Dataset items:
---

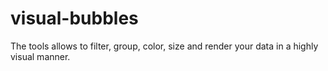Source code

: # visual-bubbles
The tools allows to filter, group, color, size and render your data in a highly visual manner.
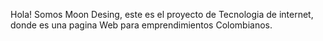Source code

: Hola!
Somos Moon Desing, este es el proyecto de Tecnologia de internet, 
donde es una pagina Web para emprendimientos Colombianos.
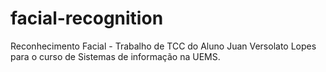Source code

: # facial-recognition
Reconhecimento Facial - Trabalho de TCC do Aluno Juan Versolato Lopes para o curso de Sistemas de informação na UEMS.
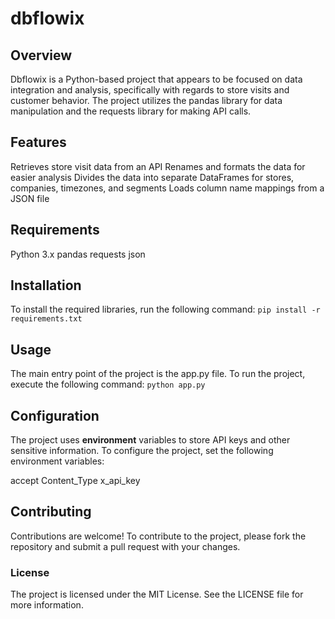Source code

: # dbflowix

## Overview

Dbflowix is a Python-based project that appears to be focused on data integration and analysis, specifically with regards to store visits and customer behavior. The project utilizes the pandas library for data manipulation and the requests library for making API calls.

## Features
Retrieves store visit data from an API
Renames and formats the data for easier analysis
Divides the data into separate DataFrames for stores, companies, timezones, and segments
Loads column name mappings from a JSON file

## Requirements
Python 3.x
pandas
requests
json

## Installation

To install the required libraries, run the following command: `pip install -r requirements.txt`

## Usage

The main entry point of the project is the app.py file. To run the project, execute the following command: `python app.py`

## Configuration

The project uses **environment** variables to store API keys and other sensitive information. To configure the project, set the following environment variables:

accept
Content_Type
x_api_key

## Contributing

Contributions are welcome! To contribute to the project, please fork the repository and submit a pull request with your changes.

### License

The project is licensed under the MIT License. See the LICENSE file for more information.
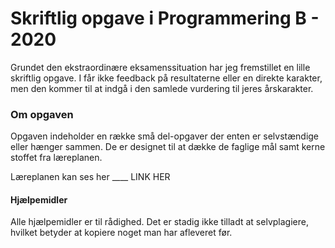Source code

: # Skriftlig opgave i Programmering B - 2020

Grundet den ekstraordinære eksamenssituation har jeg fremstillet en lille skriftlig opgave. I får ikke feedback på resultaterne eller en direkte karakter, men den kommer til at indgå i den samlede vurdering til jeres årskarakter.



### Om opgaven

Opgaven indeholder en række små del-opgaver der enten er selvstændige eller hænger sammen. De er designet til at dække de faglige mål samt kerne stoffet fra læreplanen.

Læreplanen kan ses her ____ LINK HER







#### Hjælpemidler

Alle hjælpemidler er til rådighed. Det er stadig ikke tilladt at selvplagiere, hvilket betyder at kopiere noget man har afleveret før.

---

• **Task instructions**: Excluding images, return all of the records above word for word.

• **Your response**:
Source code

: # visual-bubbles
The tools allows to filter, group, color, size and render your data in a highly visual manner.
Source code

: Hola!
Somos Moon Desing, este es el proyecto de Tecnologia de internet, 
donde es una pagina Web para emprendimientos Colombianos.
Source code

: # facial-recognition
Reconhecimento Facial - Trabalho de TCC do Aluno Juan Versolato Lopes para o curso de Sistemas de informação na UEMS.
Source code

: # dbflowix

## Overview

Dbflowix is a Python-based project that appears to be focused on data integration and analysis, specifically with regards to store visits and customer behavior. The project utilizes the pandas library for data manipulation and the requests library for making API calls.

## Features
Retrieves store visit data from an API
Renames and formats the data for easier analysis
Divides the data into separate DataFrames for stores, companies, timezones, and segments
Loads column name mappings from a JSON file

## Requirements
Python 3.x
pandas
requests
json

## Installation

To install the required libraries, run the following command: `pip install -r requirements.txt`

## Usage

The main entry point of the project is the app.py file. To run the project, execute the following command: `python app.py`

## Configuration

The project uses **environment** variables to store API keys and other sensitive information. To configure the project, set the following environment variables:

accept
Content_Type
x_api_key

## Contributing

Contributions are welcome! To contribute to the project, please fork the repository and submit a pull request with your changes.

### License

The project is licensed under the MIT License. See the LICENSE file for more information.
Source code

: # Skriftlig opgave i Programmering B - 2020

Grundet den ekstraordinære eksamenssituation har jeg fremstillet en lille skriftlig opgave. I får ikke feedback på resultaterne eller en direkte karakter, men den kommer til at indgå i den samlede vurdering til jeres årskarakter.



### Om opgaven

Opgaven indeholder en række små del-opgaver der enten er selvstændige eller hænger sammen. De er designet til at dække de faglige mål samt kerne stoffet fra læreplanen.

Læreplanen kan ses her ____ LINK HER







#### Hjælpemidler

Alle hjælpemidler er til rådighed. Det er stadig ikke tilladt at selvplagiere, hvilket betyder at kopiere noget man har afleveret før.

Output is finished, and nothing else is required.